So, here comes the problem, we didn't specify the port field in container description of karmada-controller-manager and give it a name, which @wangxf1987 can reference it in spec.podMetricsEndpoints of PodMonitor.

this is the reason for why this PR proposed.

Hi @wangxf1987, am I right?

chaosi-zju avatar May 14 '24 09:05 chaosi-zju

By the way, this PR focuses on exposing ports in the helm chart template, what about operators and cli? Should we keep them consistent?
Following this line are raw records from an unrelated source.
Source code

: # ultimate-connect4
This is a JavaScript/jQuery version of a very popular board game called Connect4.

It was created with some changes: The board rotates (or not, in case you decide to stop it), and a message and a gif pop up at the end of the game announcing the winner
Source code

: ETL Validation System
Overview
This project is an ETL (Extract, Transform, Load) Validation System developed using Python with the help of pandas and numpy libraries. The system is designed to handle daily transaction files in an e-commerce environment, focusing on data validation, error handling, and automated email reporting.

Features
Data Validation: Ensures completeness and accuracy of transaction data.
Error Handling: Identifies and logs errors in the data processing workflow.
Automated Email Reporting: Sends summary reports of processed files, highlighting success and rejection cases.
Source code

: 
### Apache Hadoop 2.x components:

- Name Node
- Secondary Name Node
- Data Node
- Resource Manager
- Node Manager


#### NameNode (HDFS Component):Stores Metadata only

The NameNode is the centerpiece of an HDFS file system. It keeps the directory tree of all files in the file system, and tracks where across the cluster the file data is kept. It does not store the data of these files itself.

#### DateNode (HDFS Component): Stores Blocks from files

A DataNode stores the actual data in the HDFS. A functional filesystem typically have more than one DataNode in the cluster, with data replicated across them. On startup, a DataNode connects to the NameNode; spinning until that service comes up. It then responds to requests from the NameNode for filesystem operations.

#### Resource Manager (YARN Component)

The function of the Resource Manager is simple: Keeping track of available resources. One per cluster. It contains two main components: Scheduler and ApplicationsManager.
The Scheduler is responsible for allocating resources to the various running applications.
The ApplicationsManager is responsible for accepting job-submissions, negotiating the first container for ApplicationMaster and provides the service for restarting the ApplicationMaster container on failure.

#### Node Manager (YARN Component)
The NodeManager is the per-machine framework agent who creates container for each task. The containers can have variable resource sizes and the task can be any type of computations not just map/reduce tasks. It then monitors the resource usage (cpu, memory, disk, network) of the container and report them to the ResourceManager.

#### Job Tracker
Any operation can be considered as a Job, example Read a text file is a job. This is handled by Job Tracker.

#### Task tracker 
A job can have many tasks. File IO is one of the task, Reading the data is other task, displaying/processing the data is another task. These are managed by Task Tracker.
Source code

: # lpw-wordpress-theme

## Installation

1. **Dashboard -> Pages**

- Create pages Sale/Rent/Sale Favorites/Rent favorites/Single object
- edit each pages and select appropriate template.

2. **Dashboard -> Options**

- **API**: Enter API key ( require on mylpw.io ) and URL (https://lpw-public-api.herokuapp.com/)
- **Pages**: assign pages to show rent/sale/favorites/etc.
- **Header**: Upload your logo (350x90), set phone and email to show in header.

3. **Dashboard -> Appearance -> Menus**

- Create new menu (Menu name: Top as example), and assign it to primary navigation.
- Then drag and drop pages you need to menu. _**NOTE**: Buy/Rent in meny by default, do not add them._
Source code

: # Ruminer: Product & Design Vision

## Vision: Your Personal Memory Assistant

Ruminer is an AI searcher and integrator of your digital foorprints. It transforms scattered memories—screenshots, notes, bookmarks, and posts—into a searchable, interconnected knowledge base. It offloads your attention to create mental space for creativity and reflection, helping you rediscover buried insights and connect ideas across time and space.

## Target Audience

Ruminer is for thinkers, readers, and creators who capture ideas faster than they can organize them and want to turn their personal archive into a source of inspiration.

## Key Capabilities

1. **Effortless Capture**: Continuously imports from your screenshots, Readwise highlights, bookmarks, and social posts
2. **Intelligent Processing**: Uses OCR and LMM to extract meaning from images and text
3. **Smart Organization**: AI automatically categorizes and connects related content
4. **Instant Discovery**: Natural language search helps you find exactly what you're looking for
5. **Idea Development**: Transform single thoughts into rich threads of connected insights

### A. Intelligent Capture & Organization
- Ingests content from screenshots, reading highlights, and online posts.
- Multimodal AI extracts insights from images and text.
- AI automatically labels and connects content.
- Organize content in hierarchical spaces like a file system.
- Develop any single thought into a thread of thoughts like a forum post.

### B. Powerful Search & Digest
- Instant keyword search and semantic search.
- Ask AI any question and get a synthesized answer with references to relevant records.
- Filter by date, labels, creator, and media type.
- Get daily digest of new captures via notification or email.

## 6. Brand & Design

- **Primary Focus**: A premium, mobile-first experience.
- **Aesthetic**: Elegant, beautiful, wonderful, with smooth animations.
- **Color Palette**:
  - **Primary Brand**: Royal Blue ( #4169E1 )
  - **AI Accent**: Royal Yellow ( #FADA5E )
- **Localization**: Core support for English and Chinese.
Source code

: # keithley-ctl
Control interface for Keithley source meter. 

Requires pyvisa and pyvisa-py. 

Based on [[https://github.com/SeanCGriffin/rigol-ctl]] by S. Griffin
If we all agree on the necessity of this PR, then we should build an issue to make up for the corresponding modifications of other installation methods.

chaosi-zju avatar May 14 '24 09:05 chaosi-zju

Is this ServiceMonitor and PodMonitor?

By the way, this PR focuses on exposing ports in the helm chart template, what about operators and cli? Should we keep them consistent? cc @chaosi-zju

Expose this port for PodMonitor only

wangxf1987 avatar May 14 '24 13:05 wangxf1987

Let me talk about my understanding of this PR:

First, our karmada-controller-manager does listened 8080 port as metrics querying API, we defined it in

https://github.com/karmada-io/karmada/blob/e6c92d5cba0edfa81e920bfff98db1b4be257d82/cmd/controller-manager/app/controllermanager.go#L161

we can try as:

$ kubectl --context karmada-host exec -it karmada-controller-manager-cdbbf75dd-69fxb -n karmada-system -- sh
/ # curl http://127.0.0.1:8080/metrics
.....
work_sync_workload_duration_seconds_bucket{result="success",le="0.512"} 4
work_sync_workload_duration_seconds_bucket{result="success",le="1.024"} 4
work_sync_workload_duration_seconds_bucket{result="success",le="2.048"} 4
work_sync_workload_duration_seconds_bucket{result="success",le="+Inf"} 4
work_sync_workload_duration_seconds_sum{result="success"} 0.075089723
work_sync_workload_duration_seconds_count{result="success"} 4

even without this PR, we can still access /metrics API of karmada-controller-manager from other pod, just like:

$ kubectl --context karmada-host exec -it karmada-descheduler-7d654cbff6-5jmrt -n karmada-system -- sh

# here, `10.244.0.12` is the pod IP of `karmada-controller-manager`.
/ # curl http://10.244.0.12:8080/metrics
.....
work_sync_workload_duration_seconds_bucket{result="success",le="0.512"} 4
work_sync_workload_duration_seconds_bucket{result="success",le="1.024"} 4
work_sync_workload_duration_seconds_bucket{result="success",le="2.048"} 4
work_sync_workload_duration_seconds_bucket{result="success",le="+Inf"} 4
work_sync_workload_duration_seconds_sum{result="success"} 0.075089723
work_sync_workload_duration_seconds_count{result="success"} 4

So, the normal operation of the /metrics API does not originally rely on the content proposed by this PR.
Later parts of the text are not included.